>>

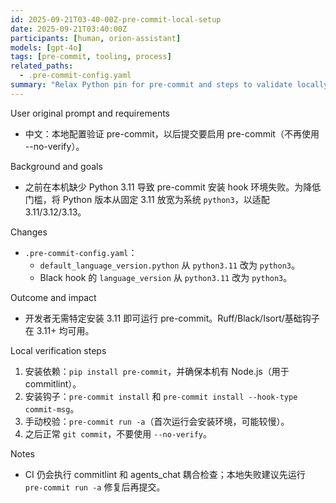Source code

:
 ```yaml
---
id: 2025-09-21T03-40-00Z-pre-commit-local-setup
date: 2025-09-21T03:40:00Z
participants: [human, orion-assistant]
models: [gpt-4o]
tags: [pre-commit, tooling, process]
related_paths:
  - .pre-commit-config.yaml
summary: "Relax Python pin for pre-commit and steps to validate locally; future commits re-enable pre-commit"
---
```


User original prompt and requirements

- 中文：本地配置验证 pre-commit，以后提交要启用 pre-commit（不再使用 --no-verify）。

Background and goals

- 之前在本机缺少 Python 3.11 导致 pre-commit 安装 hook 环境失败。为降低门槛，将 Python 版本从固定 3.11 放宽为系统 `python3`，以适配 3.11/3.12/3.13。

Changes

- `.pre-commit-config.yaml`：
  - `default_language_version.python` 从 `python3.11` 改为 `python3`。
  - Black hook 的 `language_version` 从 `python3.11` 改为 `python3`。

Outcome and impact

- 开发者无需特定安装 3.11 即可运行 pre-commit。Ruff/Black/Isort/基础钩子在 3.11+ 均可用。

Local verification steps

1. 安装依赖：`pip install pre-commit`，并确保本机有 Node.js（用于 commitlint）。
2. 安装钩子：`pre-commit install` 和 `pre-commit install --hook-type commit-msg`。
3. 手动校验：`pre-commit run -a`（首次运行会安装环境，可能较慢）。
4. 之后正常 `git commit`，不要使用 `--no-verify`。

Notes

- CI 仍会执行 commitlint 和 agents_chat 耦合检查；本地失败建议先运行 `pre-commit run -a` 修复后再提交。
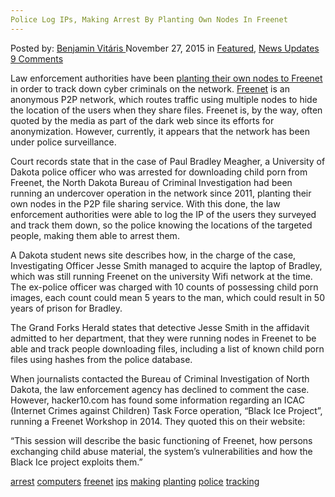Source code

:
 ```yaml
---
Police Log IPs, Making Arrest By Planting Own Nodes In Freenet
---
```

<article class="post-listing post-12342 post type-post status-publish format-standard has-post-thumbnail hentry  tag-arrest tag-computers tag-freenet tag-ips tag-making tag-planting tag-police tag-tracking">
<div class="post-inner">
<span>Posted by: <a href="https://www.deepdotweb.com/author/benjaminvi/" title="">Benjamin Vitáris </a></span>
<span>November 27, 2015</span>
<span>in <a href="https://www.deepdotweb.com/category/deepdot-news/" rel="category tag">Featured</a>, <a href="https://www.deepdotweb.com/category/news-updates/" rel="category tag">News Updates</a></span>
<span><a href="https://www.deepdotweb.com/2015/11/27/police-log-ips-making-arrest-by-planting-own-nodes-in-freenet/#comments">9 Comments</a></span>


<p>Law enforcement authorities have been <a href="http://www.hacker10.com/internet-anonymity/police-plants-own-computers-in-freenet-makes-arrest/">planting their own nodes to Freenet</a> in order to track down cyber criminals on the network. <a href="https://en.wikipedia.org/wiki/Freenet">Freenet</a> is an anonymous P2P network, which routes traffic using multiple nodes to hide the location of the users when they share files. Freenet is, by the way, often quoted by the media as part of the dark web since its efforts for anonymization. However, currently, it appears that the network has been under police surveillance.</p>
<p>Court records state that in the case of Paul Bradley Meagher, a University of Dakota police officer who was arrested for downloading child porn from Freenet, the North Dakota Bureau of Criminal Investigation had been running an undercover operation in the network since 2011, planting their own nodes in the P2P file sharing service. With this done, the law enforcement authorities were able to log the IP of the users they surveyed and track them down, so the police knowing the locations of the targeted people, making them able to arrest them.</p>
<p>A Dakota student news site describes how, in the charge of the case, Investigating Officer Jesse Smith managed to acquire the laptop of Bradley, which was still running Freenet on the university Wifi network at the time. The ex-police officer was charged with 10 counts of possessing child porn images, each count could mean 5 years to the man, which could result in 50 years of prison for Bradley.</p>
<p>The Grand Forks Herald states that detective Jesse Smith in the affidavit admitted to her department, that they were running nodes in Freenet to be able and track people downloading files, including a list of known child porn files using hashes from the police database.</p>
<p>When journalists contacted the Bureau of Criminal Investigation of North Dakota, the law enforcement agency has declined to comment the case. However, hacker10.com has found some information regarding an ICAC (Internet Crimes against Children) Task Force operation, “Black Ice Project”, running a Freenet Workshop in 2014. They quoted this on their website:</p>
<p>“This session will describe the basic functioning of Freenet, how persons exchanging child abuse material, the system’s vulnerabilities and how the Black Ice project exploits them.”</p>
</div>
<a href="https://www.deepdotweb.com/tag/arrest/" rel="tag">arrest</a> <a href="https://www.deepdotweb.com/tag/computers/" rel="tag">computers</a> <a href="https://www.deepdotweb.com/tag/freenet/" rel="tag">freenet</a> <a href="https://www.deepdotweb.com/tag/ips/" rel="tag">ips</a> <a href="https://www.deepdotweb.com/tag/making/" rel="tag">making</a> <a href="https://www.deepdotweb.com/tag/planting/" rel="tag">planting</a> <a href="https://www.deepdotweb.com/tag/police/" rel="tag">police</a> <a href="https://www.deepdotweb.com/tag/tracking/" rel="tag">tracking</a></span> <span style="display:none" class="updated">2015-11-27<a href="https://www.deepdotweb.com/author/benjaminvi/" title="Posts by Benjamin Vitáris" rel="author">Benjamin Vitáris</a></strong></div>
</div>
</article>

<<

### [EXERCISE]
Return, exactly as they stand, all of the lines above, but not the pictures.

### [WRITTEN RESPONSE]
Source code

:
 ```yaml
---
id: 2025-09-21T03-40-00Z-pre-commit-local-setup
date: 2025-09-21T03:40:00Z
participants: [human, orion-assistant]
models: [gpt-4o]
tags: [pre-commit, tooling, process]
related_paths:
  - .pre-commit-config.yaml
summary: "Relax Python pin for pre-commit and steps to validate locally; future commits re-enable pre-commit"
---
```


User original prompt and requirements

- 中文：本地配置验证 pre-commit，以后提交要启用 pre-commit（不再使用 --no-verify）。

Background and goals

- 之前在本机缺少 Python 3.11 导致 pre-commit 安装 hook 环境失败。为降低门槛，将 Python 版本从固定 3.11 放宽为系统 `python3`，以适配 3.11/3.12/3.13。

Changes

- `.pre-commit-config.yaml`：
  - `default_language_version.python` 从 `python3.11` 改为 `python3`。
  - Black hook 的 `language_version` 从 `python3.11` 改为 `python3`。

Outcome and impact

- 开发者无需特定安装 3.11 即可运行 pre-commit。Ruff/Black/Isort/基础钩子在 3.11+ 均可用。

Local verification steps

1. 安装依赖：`pip install pre-commit`，并确保本机有 Node.js（用于 commitlint）。
2. 安装钩子：`pre-commit install` 和 `pre-commit install --hook-type commit-msg`。
3. 手动校验：`pre-commit run -a`（首次运行会安装环境，可能较慢）。
4. 之后正常 `git commit`，不要使用 `--no-verify`。

Notes

- CI 仍会执行 commitlint 和 agents_chat 耦合检查；本地失败建议先运行 `pre-commit run -a` 修复后再提交。
Source code

:
 ```yaml
---
Police Log IPs, Making Arrest By Planting Own Nodes In Freenet
---
```

<article class="post-listing post-12342 post type-post status-publish format-standard has-post-thumbnail hentry  tag-arrest tag-computers tag-freenet tag-ips tag-making tag-planting tag-police tag-tracking">
<div class="post-inner">
<span>Posted by: <a href="https://www.deepdotweb.com/author/benjaminvi/" title="">Benjamin Vitáris </a></span>
<span>November 27, 2015</span>
<span>in <a href="https://www.deepdotweb.com/category/deepdot-news/" rel="category tag">Featured</a>, <a href="https://www.deepdotweb.com/category/news-updates/" rel="category tag">News Updates</a></span>
<span><a href="https://www.deepdotweb.com/2015/11/27/police-log-ips-making-arrest-by-planting-own-nodes-in-freenet/#comments">9 Comments</a></span>


<p>Law enforcement authorities have been <a href="http://www.hacker10.com/internet-anonymity/police-plants-own-computers-in-freenet-makes-arrest/">planting their own nodes to Freenet</a> in order to track down cyber criminals on the network. <a href="https://en.wikipedia.org/wiki/Freenet">Freenet</a> is an anonymous P2P network, which routes traffic using multiple nodes to hide the location of the users when they share files. Freenet is, by the way, often quoted by the media as part of the dark web since its efforts for anonymization. However, currently, it appears that the network has been under police surveillance.</p>
<p>Court records state that in the case of Paul Bradley Meagher, a University of Dakota police officer who was arrested for downloading child porn from Freenet, the North Dakota Bureau of Criminal Investigation had been running an undercover operation in the network since 2011, planting their own nodes in the P2P file sharing service. With this done, the law enforcement authorities were able to log the IP of the users they surveyed and track them down, so the police knowing the locations of the targeted people, making them able to arrest them.</p>
<p>A Dakota student news site describes how, in the charge of the case, Investigating Officer Jesse Smith managed to acquire the laptop of Bradley, which was still running Freenet on the university Wifi network at the time. The ex-police officer was charged with 10 counts of possessing child porn images, each count could mean 5 years to the man, which could result in 50 years of prison for Bradley.</p>
<p>The Grand Forks Herald states that detective Jesse Smith in the affidavit admitted to her department, that they were running nodes in Freenet to be able and track people downloading files, including a list of known child porn files using hashes from the police database.</p>
<p>When journalists contacted the Bureau of Criminal Investigation of North Dakota, the law enforcement agency has declined to comment the case. However, hacker10.com has found some information regarding an ICAC (Internet Crimes against Children) Task Force operation, “Black Ice Project”, running a Freenet Workshop in 2014. They quoted this on their website:</p>
<p>“This session will describe the basic functioning of Freenet, how persons exchanging child abuse material, the system’s vulnerabilities and how the Black Ice project exploits them.”</p>
</div>
<a href="https://www.deepdotweb.com/tag/arrest/" rel="tag">arrest</a> <a href="https://www.deepdotweb.com/tag/computers/" rel="tag">computers</a> <a href="https://www.deepdotweb.com/tag/freenet/" rel="tag">freenet</a> <a href="https://www.deepdotweb.com/tag/ips/" rel="tag">ips</a> <a href="https://www.deepdotweb.com/tag/making/" rel="tag">making</a> <a href="https://www.deepdotweb.com/tag/planting/" rel="tag">planting</a> <a href="https://www.deepdotweb.com/tag/police/" rel="tag">police</a> <a href="https://www.deepdotweb.com/tag/tracking/" rel="tag">tracking</a></span> <span style="display:none" class="updated">2015-11-27<a href="https://www.deepdotweb.com/author/benjaminvi/" title="Posts by Benjamin Vitáris" rel="author">Benjamin Vitáris</a></strong></div>
</div>
</article>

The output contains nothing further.